Hence, obviously the combination of NGDP target and a floating exchange rate regime would do it for commodity exporters. However, an Export-Price-Norm could do the same thing AND it would likely be simpler to implement for a typical Emerging Markets commodity exporter where macroeconomic data often is of a low quality and institutions a weak.

So yes, I certainly think a country like Saudi Arabia could – and should – float its currency and introduce NGDP targeting and thereby significantly increase macroeconomic stability. However, for countries like Angola, Nigeria or Venezueala I believe an EPN regime would be more likely to ensure a good macroeconomic outcome than a free float (with messy monetary policies).

A key reason is that it is not necessarily given that the central bank would respect the rules-of-the-game under a float and it might find it tempting to fool around with FX intervention from time to time. Contrary to this an Export-Price-Norm would remove nearly all discretion in monetary policy. In fact one could imagine a currency board set-up combined with EPN. Under such a regime there would be no monetary discretion at all.

The monetary regime reduces risks, but will not remove all costs of lower commodity prices

Concluding, I strongly believe that an Export-Price-Norm can do a lot to stabilise nominal spending growth – and therefore also to a large extent real GDP growth – but that does not mean that there is no cost to the commodity exporting country when commodity prices drop.

Hence, a EPN set-up would do a lot to stabilize aggregate demand and the economy in general, but it would not change the fact that a drop in oil prices makes oil producers such as Saudi Arabia, Russia and Angola less wealthy. That is the supply side effect of lower oil prices for oil producing countries. Obviously we should expect that to lower consumption – both public and private – as a drop in oil prices effectively is a drop in the what Milton Friedman termed the permanent income. Under a EPN set-up this will happen through an increase inflation due to higher import prices and hence lower real income and lower real consumption.

There is no way to get around this for oil exporters, but at least they can avoid excessive monetary tightening by either allowing currency to float (depreciate) free or by pegging the currency to the export price.

Who will try it out first? Kuwait? Angola or Venezuela? I don’t know, but as oil prices continue to plummet the pressure on governments and central banks in oil exporting countries is rising and for many countries this will necessitate a rethinking of the monetary policy regime to avoid unwarranted monetary tightening.

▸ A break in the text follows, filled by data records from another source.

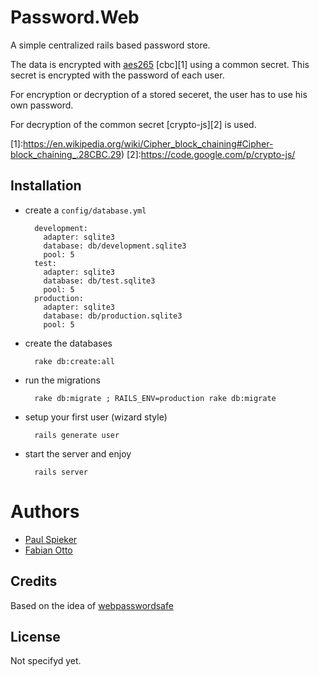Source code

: # Password.Web #

A simple centralized rails based password store. 

The data is encrypted with [aes265][0] [cbc][1] using a common 
secret. This secret is encrypted with the password of each user. 

For encryption or decryption of a stored seceret, the user has to use
his own password. 

For decryption of the common secret [crypto-js][2] is used.

[0]:https://de.wikipedia.org/wiki/Advanced_Encryption_Standard
[1]:https://en.wikipedia.org/wiki/Cipher_block_chaining#Cipher-block_chaining_.28CBC.29)
[2]:https://code.google.com/p/crypto-js/

## Installation ##

* create a `config/database.yml`

        development:  
          adapter: sqlite3  
          database: db/development.sqlite3  
          pool: 5  
        test:  
          adapter: sqlite3  
          database: db/test.sqlite3  
          pool: 5  
        production:  
          adapter: sqlite3  
          database: db/production.sqlite3  
          pool: 5  

* create the databases

        rake db:create:all
    
* run the migrations 

        rake db:migrate ; RAILS_ENV=production rake db:migrate

* setup your first user (wizard style)

        rails generate user
    
* start the server and enjoy

        rails server 
   
# Authors #

* [Paul Spieker](https://github.com/spieker/)
* [Fabian Otto](https://github.com/zickzackv/)

## Credits ##
 
Based on the idea of
[webpasswordsafe](https://code.google.com/p/webpasswordsafe/)

## License ##

Not specifyd yet.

PS I should really mention a major weakness with EPN. Under an EPN regime monetary conditions will react “correctly” to shocks to the export prices and for countries like Russia or Anglo “normally” this is 90% of all shocks. However, imagine that we see a currency outflow for other reasons – for as in the case of Russia this year (political uncertainty/geopolitics) – then monetary conditions would be tightened automatically in an EPN set-up. This would be unfortunate. That, however, I think would be a fairly small cost compared to the stability EPN otherwise would be expected to oil exporters like Angola or Russia.

PPS I overall think that 80-90% of the drop in the rouble this year is driven by oil prices, while geopolitics only explains 10-20% of the drop in the rouble. See here.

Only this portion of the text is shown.